Shetland Islands Council and Lerwick Port Authority (LPA) are working towards a possible out-of-court settlement over the harbour trust’s multi-million pound compensation claim in the wake of the Bressay bridge fiasco.

The Shetland Times can confirm that the council has accepted that obtaining an interim interdict which forced the LPA to abandon its planned dredging of the north mouth of Lerwick harbour in August 2005 has left it legally culpable.

Having acknowledged that the port authority would be liable to win any case in court the council is now certain to have to hand over a cheque for a substantial seven-figure sum, but it is hoping to limit the damage to some way below the full £5.9 million being claimed by the LPA.

The matter has been working its way through the Court of Session in Edinburgh for some time and though a court date for a hearing had previously been set for this month, that has now been put back and the matter is again in the hands of the parties’ respective lawyers.

Both the SIC and LPA said they were unable to make any comment at this stage, but the inevitable outcome will be another fairly colossal drain on the public purse. While a new date at the Court of Session is to be arranged for sometime in early spring, it is understood that both parties have indicated a preference for settling the matter out of court.

Although it has effectively accepted that there was a “cock-up”, the SIC is believed to be challenging some aspects of the LPA’s insurance claim and is hopeful that it can settle for somewhere between £1 million and £5.9 million.

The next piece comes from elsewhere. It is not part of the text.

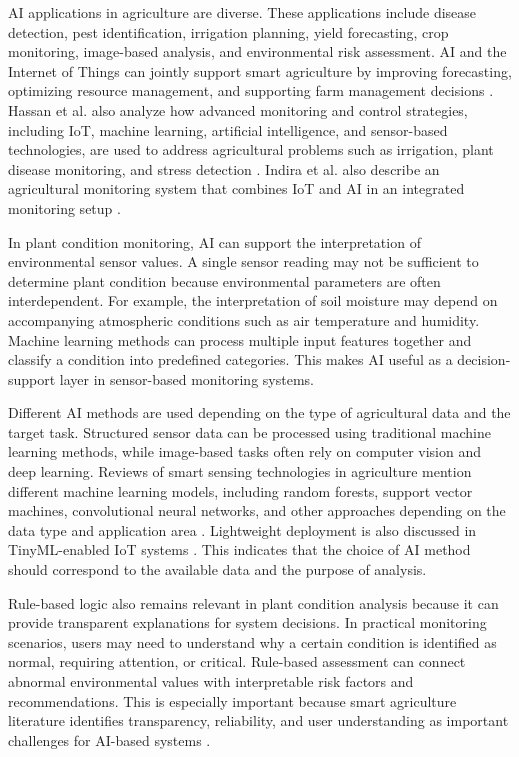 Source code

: AI applications in agriculture are diverse. These applications include disease detection, pest identification, irrigation planning, yield forecasting, crop monitoring, image-based analysis, and environmental risk assessment. AI and the Internet of Things can jointly support smart agriculture by improving forecasting, optimizing resource management, and supporting farm management decisions \cite{qazi2022iot}. Hassan et al. also analyze how advanced monitoring and control strategies, including IoT, machine learning, artificial intelligence, and sensor-based technologies, are used to address agricultural problems such as irrigation, plant disease monitoring, and stress detection \cite{hassan2021systematic}. Indira et al. also describe an agricultural monitoring system that combines IoT and AI in an integrated monitoring setup \cite{indira2023fabrication}.

In plant condition monitoring, AI can support the interpretation of environmental sensor values. A single sensor reading may not be sufficient to determine plant condition because environmental parameters are often interdependent. For example, the interpretation of soil moisture may depend on accompanying atmospheric conditions such as air temperature and humidity. Machine learning methods can process multiple input features together and classify a condition into predefined categories. This makes AI useful as a decision-support layer in sensor-based monitoring systems.

Different AI methods are used depending on the type of agricultural data and the target task. Structured sensor data can be processed using traditional machine learning methods, while image-based tasks often rely on computer vision and deep learning. Reviews of smart sensing technologies in agriculture mention different machine learning models, including random forests, support vector machines, convolutional neural networks, and other approaches depending on the data type and application area \cite{miller2025iot}. Lightweight deployment is also discussed in TinyML-enabled IoT systems \cite{helene2025tinyml}. This indicates that the choice of AI method should correspond to the available data and the purpose of analysis.

Rule-based logic also remains relevant in plant condition analysis because it can provide transparent explanations for system decisions. In practical monitoring scenarios, users may need to understand why a certain condition is identified as normal, requiring attention, or critical. Rule-based assessment can connect abnormal environmental values with interpretable risk factors and recommendations. This is especially important because smart agriculture literature identifies transparency, reliability, and user understanding as important challenges for AI-based systems \cite{miller2025iot,nawaz2025iot}.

The SIC had obtained the interdict four and a half years ago because of concern that the dredging work would jeopardise its plans to build a £22 million bridge across the harbour to Bressay. It led to a hugely damaging fall-out between the two organisations, with relations deteriorating to such an extent that at one point they ceased communicating with one another.

The project was resisted strongly by the LPA because it feared the bridge would hamper its own business activities and was later scrapped in favour of a tunnel – which itself has subsequently been put on the back burner.

After the LPA had awarded the dredging contract to Belgian firm Jan de Nul nearly five years ago, the dispute forced it to scrap that deal, pay the company an abandonment fee and then re-award the contract at a higher cost.

The interdict was lifted in January 2007 and the north mouth of the harbour was eventually dredged the following summer, but the LPA was left with a £1.6 million claim from Jan de Nul. Last year LPA chief executive Sandra Laurenson said the fallout with the council had cost it over £700,000 in legal expenses. The council is now understood to be absorbing the LPA’s ongoing legal costs.

Two of the officials involved in the decision to seek the interdict, former chief executive Morgan Goodlad and ex-director of infrastructure Graham Spall, have now left the council.

But having to cough up a substantial sum for what one observer this week described as an “eminently avoidable” situation looks likely to intensify pressure on SIC convener Sandy Cluness, who was a strong advocate of building the “iconic” bridge. Mr Cluness believed a fixed link would have allowed the council to open up chunks of Bressay for new development including housing.

The money set to be lost to the LPA comes on top of spending approaching £2 million on the aborted bridge project, which was first formally earmarked back in 2003. In addition, European grants of up to £4.7 million also fell by the wayside. It means the worst case scenario is that – without any work being carried out – the community could have lost out on as much as £12.6 million.

During the period when Lerwick North councillor Allan Wishart – who had been LPA chief executive during the debacle – was at the helm of transport partnership ZetTrans, councillors’ preference for a fixed link to Bressay shifted.

After officials and elected members attended a fact-finding mission to Faroe in 2007, an increasing number became minded that a subsea tunnel would be the most appropriate, and cost-effective, solution. Building a tunnel – which the LPA had consistently argued in favour of – was adopted as official council policy in June 2008.

The capital cost could be as much as £44 million, but would be significantly cheaper than continuing to run ferries between Lerwick and Bressay in the long run. However, little progress is likely in the short-to-medium term due to the large number of other capital projects on the council’s wish list.